Nevertheless, the Special Master recommended that this suit be
dismissed for failure to join the United States Government, which
has invoked its sovereign immunity and has steadfastly refused to
intervene as a party. [
Footnote
5] In deciding that the United States was an indispensable
party to this litigation, the Special Master looked for guidance to
Rule 19(b) of the Federal Rules of Civil Procedure, which lists
four factors to be considered in deciding whether a suit can
proceed in the absence of an allegedly necessary party. These
factors are (1) the extent to which a judgment rendered in the
party's absence might be prejudicial to that party or those already
parties; (2) the extent to which the court could lessen or avoid
such prejudice by shaping the judgment or relief; (3) the court's
ability to render an adequate judgment in the party's absence; and
(4) the adequacy of remedies available to the plaintiff should the
suit be dismissed.
The Special Master concluded that factors (1), (2), and (4)
weighed in favor of allowing Idaho to prosecute this suit. Because
the United States could not be bound by any judgment rendered in
its absence, and because Idaho was seeking no relief against the
treaty fishermen for whom the United States acts as trustee, no
absent party would be prejudiced by the relief sought by Idaho.
Furthermore, the Special Master felt that this suit offered Idaho
its only practical avenue of relief. Oregon and Washington had
consistently rebuffed Idaho's attempts to join the Columbia River
Fish Compact or to otherwise negotiate some sort of accommodation.
Nor did it appear that Idaho could intervene in the
Sohappy litigation
Page 444 U. S. 387
to assert its interest. Given the pendency of the 5-year
agreement, the
Sohappy court quite probably would reject
Idaho's motion to intervene as untimely. Moreover, any attempt by
Idaho to assert in that litigation an interest adverse to Oregon
and Washington might convert that suit into a dispute among the
States, a dispute over which the District Court would have no
jurisdiction.
Although these factors weighed heavily in favor of allowing
Idaho's suit to proceed, the Special Master held that federal
interests were so intertwined in this suit that this Court could
not possibly render an adequate judgment in the absence of the
United States as a party. In particular, the Special Master cited
the United States Government's control over the ocean fishery, its
management of the various dams along the Columbia and Snake Rivers,
and its role as trustee for the various Indian tribes with fishing
rights in the anadromous fish at issue here. Balancing factor (3)

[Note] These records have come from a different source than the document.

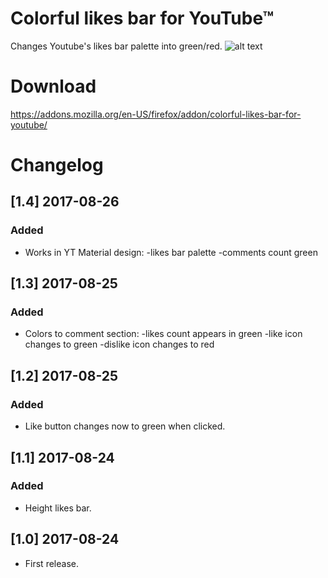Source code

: Colorful likes bar for YouTube™
=============
Changes Youtube's likes bar palette into green/red.
![alt text](https://addons.cdn.mozilla.net/user-media/previews/full/187/187422.png)

# Download

<https://addons.mozilla.org/en-US/firefox/addon/colorful-likes-bar-for-youtube/>

# Changelog

## [1.4] 2017-08-26
### Added
- Works in YT Material design:
	-likes bar palette
	-comments count green

## [1.3] 2017-08-25
### Added
- Colors to comment section:
	-likes count appears in green
	-like icon changes to green
	-dislike icon changes to red

## [1.2] 2017-08-25
### Added
- Like button changes now to green when clicked.

## [1.1] 2017-08-24
### Added
- Height likes bar.

## [1.0] 2017-08-24
- First release.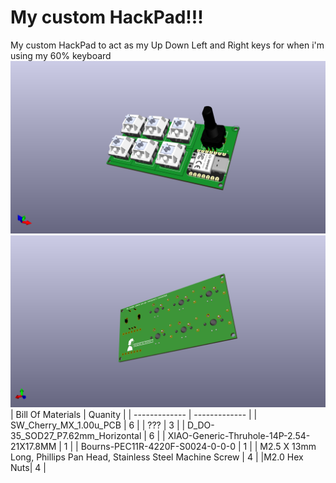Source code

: # My custom HackPad!!!
My custom HackPad to act as my Up Down Left and Right keys for when i'm using my 60% keyboard
![Front View of the HackPad](https://github.com/LiveWaffle/WafflePad/blob/main/Ortho.png)
![Back View of the HackPad](https://github.com/LiveWaffle/WafflePad/blob/main/OrthoBack.png)
| Bill Of Materials  | Quanity |
| ------------- | ------------- |
| SW_Cherry_MX_1.00u_PCB | 6 |
| ??? | 3 |
| D_DO-35_SOD27_P7.62mm_Horizontal | 6 |
| XIAO-Generic-Thruhole-14P-2.54-21X17.8MM  | 1 |
| Bourns-PEC11R-4220F-S0024-0-0-0  | 1 |
| M2.5 X 13mm Long, Phillips Pan Head, Stainless Steel Machine Screw | 4 |
|M2.0 Hex Nuts| 4 |




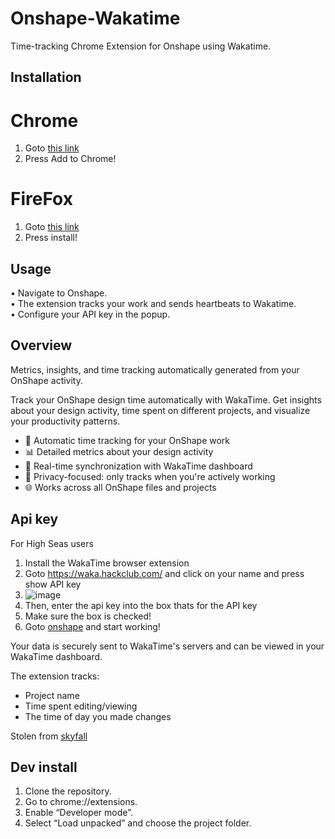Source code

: # Onshape-Wakatime

Time-tracking Chrome Extension for Onshape using Wakatime.

## Installation
# Chrome
1. Goto [this link](https://chromewebstore.google.com/detail/onshape-wakatime/kieglbolocchhhcblnhaiodbpgkjcecg)
2. Press Add to Chrome!

# FireFox
1. Goto [this link](https://addons.mozilla.org/en-US/firefox/addon/onshape-wakatime/)
2. Press install!
   
## Usage
• Navigate to Onshape.  
• The extension tracks your work and sends heartbeats to Wakatime.  
• Configure your API key in the popup.



## Overview

Metrics, insights, and time tracking automatically generated from your OnShape activity.

Track your OnShape design time automatically with WakaTime. Get insights about your design activity, time spent on different projects, and visualize your productivity patterns.

- 🎨 Automatic time tracking for your OnShape work
- 📊 Detailed metrics about your design activity
- 🔄 Real-time synchronization with WakaTime dashboard
- 🚫 Privacy-focused: only tracks when you're actively working
- 🌐 Works across all OnShape files and projects

## Api key
For High Seas users
1. Install the WakaTime browser extension
2. Goto https://waka.hackclub.com/ and click on your name and press show API key
3. ![image](https://github.com/user-attachments/assets/c83b58a3-4e4c-44c0-8cbd-3afd87e3eaaa)
4. Then, enter the api key into the box thats for the API key
5. Make sure the box is checked!
6. Goto [onshape](https://cad.onshape.com/) and start working! 

Your data is securely sent to WakaTime's servers and can be viewed in your WakaTime dashboard.

The extension tracks:
- Project name
- Time spent editing/viewing
- The time of day you made changes

Stolen from [skyfall](https://chromewebstore.google.com/detail/WakaTime%20for%20Figma/ddoemmbdnemldilpbaofhnbhihjhbjni)


## Dev install

1. Clone the repository.
2. Go to chrome://extensions.
3. Enable “Developer mode”.
4. Select “Load unpacked” and choose the project folder.
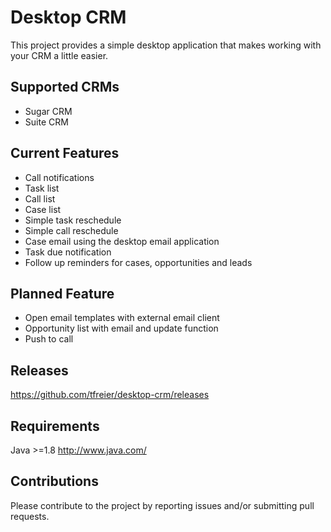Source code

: # Desktop CRM

This project provides a simple desktop application that makes working with your CRM a little easier. 

## Supported CRMs

- Sugar CRM
- Suite CRM

## Current Features

- Call notifications
- Task list
- Call list
- Case list
- Simple task reschedule
- Simple call reschedule
- Case email using the desktop email application
- Task due notification
- Follow up reminders for cases, opportunities and leads

## Planned Feature

- Open email templates with external email client
- Opportunity list with email and update function
- Push to call

## Releases 

https://github.com/tfreier/desktop-crm/releases

## Requirements

Java >=1.8  http://www.java.com/


## Contributions

Please contribute to the project by reporting issues and/or submitting pull requests. 
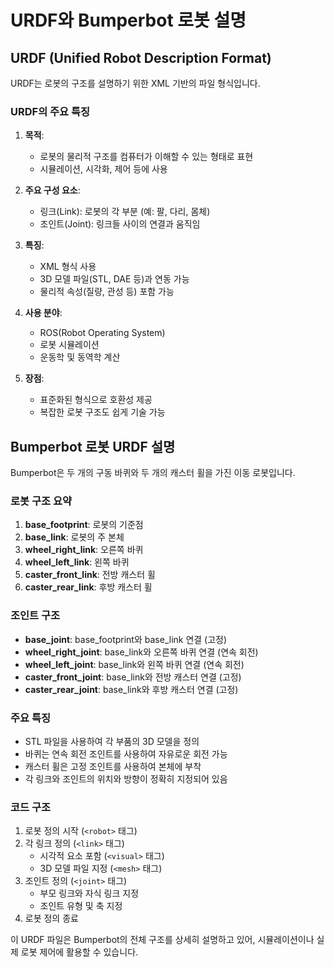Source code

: # URDF와 Bumperbot 로봇 설명

## URDF (Unified Robot Description Format)

URDF는 로봇의 구조를 설명하기 위한 XML 기반의 파일 형식입니다.

### URDF의 주요 특징

1. **목적**: 
   - 로봇의 물리적 구조를 컴퓨터가 이해할 수 있는 형태로 표현
   - 시뮬레이션, 시각화, 제어 등에 사용

2. **주요 구성 요소**:
   - 링크(Link): 로봇의 각 부분 (예: 팔, 다리, 몸체)
   - 조인트(Joint): 링크들 사이의 연결과 움직임

3. **특징**:
   - XML 형식 사용
   - 3D 모델 파일(STL, DAE 등)과 연동 가능
   - 물리적 속성(질량, 관성 등) 포함 가능

4. **사용 분야**:
   - ROS(Robot Operating System)
   - 로봇 시뮬레이션
   - 운동학 및 동역학 계산

5. **장점**:
   - 표준화된 형식으로 호환성 제공
   - 복잡한 로봇 구조도 쉽게 기술 가능

## Bumperbot 로봇 URDF 설명

Bumperbot은 두 개의 구동 바퀴와 두 개의 캐스터 휠을 가진 이동 로봇입니다.

### 로봇 구조 요약

1. **base_footprint**: 로봇의 기준점
2. **base_link**: 로봇의 주 본체
3. **wheel_right_link**: 오른쪽 바퀴
4. **wheel_left_link**: 왼쪽 바퀴
5. **caster_front_link**: 전방 캐스터 휠
6. **caster_rear_link**: 후방 캐스터 휠

### 조인트 구조

- **base_joint**: base_footprint와 base_link 연결 (고정)
- **wheel_right_joint**: base_link와 오른쪽 바퀴 연결 (연속 회전)
- **wheel_left_joint**: base_link와 왼쪽 바퀴 연결 (연속 회전)
- **caster_front_joint**: base_link와 전방 캐스터 연결 (고정)
- **caster_rear_joint**: base_link와 후방 캐스터 연결 (고정)

### 주요 특징

- STL 파일을 사용하여 각 부품의 3D 모델을 정의
- 바퀴는 연속 회전 조인트를 사용하여 자유로운 회전 가능
- 캐스터 휠은 고정 조인트를 사용하여 본체에 부착
- 각 링크와 조인트의 위치와 방향이 정확히 지정되어 있음

### 코드 구조

1. 로봇 정의 시작 (`<robot>` 태그)
2. 각 링크 정의 (`<link>` 태그)
   - 시각적 요소 포함 (`<visual>` 태그)
   - 3D 모델 파일 지정 (`<mesh>` 태그)
3. 조인트 정의 (`<joint>` 태그)
   - 부모 링크와 자식 링크 지정
   - 조인트 유형 및 축 지정
4. 로봇 정의 종료

이 URDF 파일은 Bumperbot의 전체 구조를 상세히 설명하고 있어, 시뮬레이션이나 실제 로봇 제어에 활용할 수 있습니다.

of Rule 19(b) against the other three factors, the Special Master
concluded that Idaho's complaint should be dismissed. At the
suggestion of the United States, however, the Special Master
recommended that the dismissal be without prejudice to Idaho's
right to reinstitute the suit if it is wholly unable to obtain a
remedy through negotiation with Oregon and Washington. In
suggesting this disposition, the United States implied that it
would intervene in a later action brought by Idaho should Oregon
and Washington remain intractable.
II
Idaho has filed exceptions to the Special Master's report, and
has asked us to reject his conclusion that the United States is a
necessary party to this suit. In deciding this issue, we consider
separately each of the federal interests cited by the Special
Master as rendering impossible an adequate judgment without joinder
of the United States Government.
First, the Special Master noted that the United States controls
the ocean fishery on the runs of anadromous fish at issue
Page 444 U. S. 388
here during that portion of their lifespan when they are outside
the 3-mile limit in the Pacific Ocean. Nevertheless, we do not
understand either the Special Master or the defendants to rely
heavily upon this interest as evidence of the necessity for joining
the United States Government as a party in this litigation. Idaho
seeks apportionment of those fish entering the Columbia River
destined for spawning grounds in Idaho. While regulation of the
ocean fishery may have some effect upon the total number of
anadromous fish returning to the Columbia River, [
Footnote 6] it has little to do with proper
allocation of the rights to take those fish once they have entered
the river.
Second, the Special Master cited the role of the United States
in operating the eight dams that separate the hatching grounds in
Idaho from the Pacific Ocean. He pointed out that, at each dam, the
Corps of Engineers must allocate water among the turbines, fish
ladders, and spillways. Under varying river conditions, this
allocation often requires a choice between the generation of power
and the survival of migrating fish. The Special Master felt that,
without authority to bind the United States to whatever judgment
was entered in this case, he could not ensure that any additional
fish allowed to pass through the first five fishing zones would
ever reach the State of Idaho.
We do not find this consideration a persuasive reason for
dismissing Idaho's suit. We can assume, as suggested by defendants,
that the eight dams along the Columbia and Snake Rivers are the
primary reason why more fish do not successfully migrate back to
Idaho. Nevertheless, Idaho stresses that it has no quarrel with the
operation of the various dams. It argues, quite persuasively we
believe, that greater numbers of fish reaching each dam will, under
all but the most adverse
Page 444 U. S. 389
river conditions, result in greater numbers of fish crossing
each dam. The mortality rate at each dam for any given set of river
conditions can be, and has been, estimated and taken into account
in apportionment formulas. In the case of spring chinook salmon,
for example, the
Sohappy agreement states that,
"[u]nder average river flow conditions, 120,000 fish at
Bonneville Dam will generally provide 30,000 fish at Lower Granite
Dam and 150,000 fish at Bonneville Dam will generally provide
37,500 fish at Lower Granite Dam."
If Oregon and Washington fishermen are taking more than their
fair share of Idaho-bound anadromous fish, this Court could set
aside a portion of those fish for Idaho, taking into account the
estimable mortality rate at each dam.
Third, the Special Master cited the role of the United States
Government as trustee for the various Indian tribes that fish the
runs at issue here. Although, as noted above, the Special Master
found that a judgment rendered in this case would not adversely
affect the interests of those Indians, he felt that this Court
could not render a complete judgment unless it could guarantee that
the Indians would not take the fish allocated to Idaho.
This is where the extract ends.